What is required: From the records below, extract only the lines running from the line with "Despite being primarily" to the line with "Cause of Slowness](#the-root-cause-of-slowness)", both lines included, reproducing them exactly.

Entries taken from a collection:
+++++
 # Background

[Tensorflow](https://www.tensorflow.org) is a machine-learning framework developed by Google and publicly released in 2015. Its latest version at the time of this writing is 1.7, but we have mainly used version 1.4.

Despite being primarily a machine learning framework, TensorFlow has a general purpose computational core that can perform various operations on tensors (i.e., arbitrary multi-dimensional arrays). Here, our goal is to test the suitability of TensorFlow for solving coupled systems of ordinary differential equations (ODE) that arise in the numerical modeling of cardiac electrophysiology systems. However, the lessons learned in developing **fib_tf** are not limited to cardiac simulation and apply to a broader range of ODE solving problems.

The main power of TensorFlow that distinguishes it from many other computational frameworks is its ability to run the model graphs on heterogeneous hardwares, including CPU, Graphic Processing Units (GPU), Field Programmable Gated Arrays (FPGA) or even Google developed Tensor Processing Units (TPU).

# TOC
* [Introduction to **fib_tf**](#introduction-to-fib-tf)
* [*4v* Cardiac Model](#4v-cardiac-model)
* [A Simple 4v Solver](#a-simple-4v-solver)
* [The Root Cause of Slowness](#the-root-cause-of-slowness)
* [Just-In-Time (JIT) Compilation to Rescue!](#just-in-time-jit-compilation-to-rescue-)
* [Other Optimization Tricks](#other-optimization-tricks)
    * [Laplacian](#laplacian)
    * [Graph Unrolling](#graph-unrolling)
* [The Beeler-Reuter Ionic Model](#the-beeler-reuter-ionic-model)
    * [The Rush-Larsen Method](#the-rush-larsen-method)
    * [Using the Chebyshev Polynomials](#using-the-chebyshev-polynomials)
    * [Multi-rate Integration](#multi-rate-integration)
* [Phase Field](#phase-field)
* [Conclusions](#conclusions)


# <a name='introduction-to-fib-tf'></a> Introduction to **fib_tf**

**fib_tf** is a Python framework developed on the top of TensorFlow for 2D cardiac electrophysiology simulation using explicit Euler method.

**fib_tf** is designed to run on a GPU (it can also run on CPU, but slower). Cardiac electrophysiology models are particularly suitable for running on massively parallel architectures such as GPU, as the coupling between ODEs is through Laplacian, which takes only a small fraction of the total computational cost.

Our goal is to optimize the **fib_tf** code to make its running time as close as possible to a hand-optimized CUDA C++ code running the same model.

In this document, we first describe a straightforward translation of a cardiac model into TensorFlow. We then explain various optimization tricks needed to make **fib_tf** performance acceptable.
+++++
Result of this task:
Despite being primarily a machine learning framework, TensorFlow has a general purpose computational core that can perform various operations on tensors (i.e., arbitrary multi-dimensional arrays). Here, our goal is to test the suitability of TensorFlow for solving coupled systems of ordinary differential equations (ODE) that arise in the numerical modeling of cardiac electrophysiology systems. However, the lessons learned in developing **fib_tf** are not limited to cardiac simulation and apply to a broader range of ODE solving problems.

The main power of TensorFlow that distinguishes it from many other computational frameworks is its ability to run the model graphs on heterogeneous hardwares, including CPU, Graphic Processing Units (GPU), Field Programmable Gated Arrays (FPGA) or even Google developed Tensor Processing Units (TPU).

# TOC
* [Introduction to **fib_tf**](#introduction-to-fib-tf)
* [*4v* Cardiac Model](#4v-cardiac-model)
* [A Simple 4v Solver](#a-simple-4v-solver)
* [The Root Cause of Slowness](#the-root-cause-of-slowness)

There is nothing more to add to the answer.